ELITE ADVISOR BEST PRACTICES
Addressing Today’s Elder Care Issues - Part One
Ten key tactics for elite advisors and their clients and even their own parents
By Valentino Sabuco, CFP®, AEP®
- An aging population, combined with advancements in health care and technology, has brought elder care issues to the forefront of estate and financial planning.
- When a client’s parents (or yours) need some form of assistance, be careful not to rush in and try to take total control of their lives.
- Dealing with elder care matters is a growing specialty area that elite advisors may want to explore as a service line extension or by developing a support network with outside experts.
As we head full-steam into the Holiday season, there’s perhaps no time of year when family dynamics come into play more.
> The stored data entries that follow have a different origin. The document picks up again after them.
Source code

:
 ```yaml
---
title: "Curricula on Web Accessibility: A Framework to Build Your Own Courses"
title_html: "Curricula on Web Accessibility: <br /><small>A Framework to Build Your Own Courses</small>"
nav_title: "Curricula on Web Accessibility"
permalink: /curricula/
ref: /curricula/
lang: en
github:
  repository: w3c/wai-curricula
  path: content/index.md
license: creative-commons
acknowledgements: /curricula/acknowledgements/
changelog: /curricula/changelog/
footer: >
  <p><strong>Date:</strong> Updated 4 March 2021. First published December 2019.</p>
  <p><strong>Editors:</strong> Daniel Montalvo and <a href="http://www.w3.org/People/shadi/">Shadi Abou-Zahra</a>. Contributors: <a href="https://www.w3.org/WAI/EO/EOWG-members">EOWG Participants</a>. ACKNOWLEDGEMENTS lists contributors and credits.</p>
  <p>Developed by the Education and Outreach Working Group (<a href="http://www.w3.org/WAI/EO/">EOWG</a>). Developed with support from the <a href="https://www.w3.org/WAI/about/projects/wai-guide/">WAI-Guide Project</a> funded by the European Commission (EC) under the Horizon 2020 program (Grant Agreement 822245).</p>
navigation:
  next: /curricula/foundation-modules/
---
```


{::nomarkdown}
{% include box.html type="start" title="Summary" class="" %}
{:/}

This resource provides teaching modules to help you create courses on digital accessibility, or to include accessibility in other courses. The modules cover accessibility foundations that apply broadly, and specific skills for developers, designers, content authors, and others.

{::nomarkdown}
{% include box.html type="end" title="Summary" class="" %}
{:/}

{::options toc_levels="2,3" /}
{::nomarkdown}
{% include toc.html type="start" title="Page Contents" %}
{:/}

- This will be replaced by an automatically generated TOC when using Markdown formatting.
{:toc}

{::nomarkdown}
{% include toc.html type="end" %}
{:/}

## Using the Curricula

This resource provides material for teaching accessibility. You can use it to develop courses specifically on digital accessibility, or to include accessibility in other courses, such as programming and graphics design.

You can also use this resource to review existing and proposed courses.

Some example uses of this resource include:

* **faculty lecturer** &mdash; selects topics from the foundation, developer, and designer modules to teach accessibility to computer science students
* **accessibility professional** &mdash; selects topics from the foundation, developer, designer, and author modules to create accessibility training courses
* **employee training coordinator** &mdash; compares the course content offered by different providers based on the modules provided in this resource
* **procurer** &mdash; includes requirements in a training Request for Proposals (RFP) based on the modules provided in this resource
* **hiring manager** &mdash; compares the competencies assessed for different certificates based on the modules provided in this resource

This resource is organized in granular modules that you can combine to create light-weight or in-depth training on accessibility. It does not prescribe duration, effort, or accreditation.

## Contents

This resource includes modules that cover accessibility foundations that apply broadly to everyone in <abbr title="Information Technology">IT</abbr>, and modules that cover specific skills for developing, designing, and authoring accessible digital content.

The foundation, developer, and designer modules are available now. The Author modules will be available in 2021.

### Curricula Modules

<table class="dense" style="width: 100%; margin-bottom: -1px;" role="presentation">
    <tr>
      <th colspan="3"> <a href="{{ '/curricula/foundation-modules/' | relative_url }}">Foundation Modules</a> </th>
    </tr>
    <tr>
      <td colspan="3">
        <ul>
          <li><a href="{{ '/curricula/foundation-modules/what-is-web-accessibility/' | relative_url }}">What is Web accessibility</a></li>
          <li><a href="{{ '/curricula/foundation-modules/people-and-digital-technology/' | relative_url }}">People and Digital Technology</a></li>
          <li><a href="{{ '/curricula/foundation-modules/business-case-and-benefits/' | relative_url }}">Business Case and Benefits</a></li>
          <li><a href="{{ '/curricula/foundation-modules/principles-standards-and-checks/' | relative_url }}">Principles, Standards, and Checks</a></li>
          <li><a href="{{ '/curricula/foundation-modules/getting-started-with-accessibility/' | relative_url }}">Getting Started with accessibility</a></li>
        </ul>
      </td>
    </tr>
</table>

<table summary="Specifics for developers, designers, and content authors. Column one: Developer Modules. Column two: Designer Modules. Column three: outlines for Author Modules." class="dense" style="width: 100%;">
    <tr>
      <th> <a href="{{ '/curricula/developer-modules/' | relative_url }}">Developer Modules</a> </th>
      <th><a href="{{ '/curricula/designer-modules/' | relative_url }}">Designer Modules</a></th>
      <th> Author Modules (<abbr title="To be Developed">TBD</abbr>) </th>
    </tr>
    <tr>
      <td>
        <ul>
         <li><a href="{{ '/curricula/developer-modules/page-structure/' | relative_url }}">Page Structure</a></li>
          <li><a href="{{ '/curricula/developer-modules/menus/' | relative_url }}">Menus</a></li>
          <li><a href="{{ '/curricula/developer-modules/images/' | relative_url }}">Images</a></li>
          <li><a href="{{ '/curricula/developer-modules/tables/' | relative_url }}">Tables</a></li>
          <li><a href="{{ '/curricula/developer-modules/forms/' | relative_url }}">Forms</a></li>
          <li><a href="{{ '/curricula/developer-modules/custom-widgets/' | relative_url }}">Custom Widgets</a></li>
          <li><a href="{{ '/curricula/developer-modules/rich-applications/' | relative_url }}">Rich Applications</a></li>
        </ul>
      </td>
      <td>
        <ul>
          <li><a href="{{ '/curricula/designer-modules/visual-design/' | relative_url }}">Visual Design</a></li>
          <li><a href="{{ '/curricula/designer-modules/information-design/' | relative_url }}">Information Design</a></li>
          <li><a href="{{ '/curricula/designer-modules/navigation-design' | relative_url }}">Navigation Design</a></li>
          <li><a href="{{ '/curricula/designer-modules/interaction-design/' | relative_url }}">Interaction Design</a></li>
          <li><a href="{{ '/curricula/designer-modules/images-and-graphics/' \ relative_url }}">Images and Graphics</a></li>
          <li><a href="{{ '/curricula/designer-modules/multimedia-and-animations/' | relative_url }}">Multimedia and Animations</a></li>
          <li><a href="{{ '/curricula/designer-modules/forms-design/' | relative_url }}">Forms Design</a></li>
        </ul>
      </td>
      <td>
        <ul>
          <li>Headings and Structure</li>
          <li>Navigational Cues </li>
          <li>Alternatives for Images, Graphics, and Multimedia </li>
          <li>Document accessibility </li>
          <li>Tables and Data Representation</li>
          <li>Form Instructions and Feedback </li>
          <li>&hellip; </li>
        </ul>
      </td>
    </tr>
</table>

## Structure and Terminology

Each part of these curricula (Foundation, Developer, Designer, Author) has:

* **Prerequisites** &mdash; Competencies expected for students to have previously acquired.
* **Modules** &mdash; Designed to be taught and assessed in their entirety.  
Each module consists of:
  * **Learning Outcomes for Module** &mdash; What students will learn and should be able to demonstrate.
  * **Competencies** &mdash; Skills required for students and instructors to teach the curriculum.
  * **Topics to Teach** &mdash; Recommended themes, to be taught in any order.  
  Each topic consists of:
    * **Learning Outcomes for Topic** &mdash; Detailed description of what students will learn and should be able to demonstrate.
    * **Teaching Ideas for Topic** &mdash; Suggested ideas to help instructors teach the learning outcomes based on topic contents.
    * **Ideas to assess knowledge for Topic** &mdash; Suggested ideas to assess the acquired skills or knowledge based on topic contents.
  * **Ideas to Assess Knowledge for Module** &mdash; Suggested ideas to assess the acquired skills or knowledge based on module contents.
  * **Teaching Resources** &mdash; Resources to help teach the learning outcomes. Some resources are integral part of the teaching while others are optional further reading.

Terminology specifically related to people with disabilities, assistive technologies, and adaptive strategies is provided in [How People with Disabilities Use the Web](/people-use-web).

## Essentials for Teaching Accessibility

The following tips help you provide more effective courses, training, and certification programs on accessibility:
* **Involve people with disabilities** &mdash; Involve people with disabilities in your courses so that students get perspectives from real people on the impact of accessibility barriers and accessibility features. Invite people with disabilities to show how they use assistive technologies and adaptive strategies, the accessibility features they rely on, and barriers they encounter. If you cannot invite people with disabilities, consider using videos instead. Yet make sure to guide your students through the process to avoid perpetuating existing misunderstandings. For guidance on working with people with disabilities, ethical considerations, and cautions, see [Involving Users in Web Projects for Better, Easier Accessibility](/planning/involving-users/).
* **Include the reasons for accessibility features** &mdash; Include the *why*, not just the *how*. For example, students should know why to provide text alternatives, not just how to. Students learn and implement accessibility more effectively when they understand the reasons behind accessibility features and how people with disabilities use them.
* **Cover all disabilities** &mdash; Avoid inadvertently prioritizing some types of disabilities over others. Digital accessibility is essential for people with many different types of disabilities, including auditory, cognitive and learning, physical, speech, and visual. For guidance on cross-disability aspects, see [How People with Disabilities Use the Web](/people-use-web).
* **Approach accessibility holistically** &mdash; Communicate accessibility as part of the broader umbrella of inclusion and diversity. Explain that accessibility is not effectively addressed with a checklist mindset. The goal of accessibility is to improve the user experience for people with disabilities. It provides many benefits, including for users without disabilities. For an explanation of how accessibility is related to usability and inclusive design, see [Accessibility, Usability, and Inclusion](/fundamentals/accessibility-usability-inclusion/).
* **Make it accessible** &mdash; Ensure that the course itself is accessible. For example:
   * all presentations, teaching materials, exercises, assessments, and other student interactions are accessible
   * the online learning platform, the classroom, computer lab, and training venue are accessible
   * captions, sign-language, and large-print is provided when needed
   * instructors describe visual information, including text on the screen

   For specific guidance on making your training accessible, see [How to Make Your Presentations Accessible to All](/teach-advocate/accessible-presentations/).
More than 40 million Americans—13 percent of the U.S. population—are now over 65 years of age. This creates many new challenges, including how to deal with aging parents’ care. And this situation is becoming more prevalent as baby boomers advance in years and as technology helps us live longer. Here are some thoughts, insights and strategies to consider for clients in that situation and for you to consider with regard to your own parents.
1. Don’t rush in
When parents need assistance, the first instinct may be to come in and take total control. However, doing so may rob the parents of dignity and self-respect and create tension. Instead, you should try to understand the situation and what options are currently available today and for the near future—and most important, what the parents really want.
Besides inadvertently hurting feelings and possibly causing resentment, barging in may start a cycle leading to depression and other emotional and physical health problems. The objective here should be to help the parents of your clients keep as much control over their lives as possible.
2. Think things through
If your clients have children at home, make sure they’re careful about turning a two-generation home into a three-generation residence; this may be the wrong move for everyone involved.
Elderly people generally want to remain in their own homes. Besides living in comfortable, familiar surroundings, they want to be near friends and their usual everyday activities. If you are working and have children at school, elderly parents may find themselves alone in someone else’s house day after day.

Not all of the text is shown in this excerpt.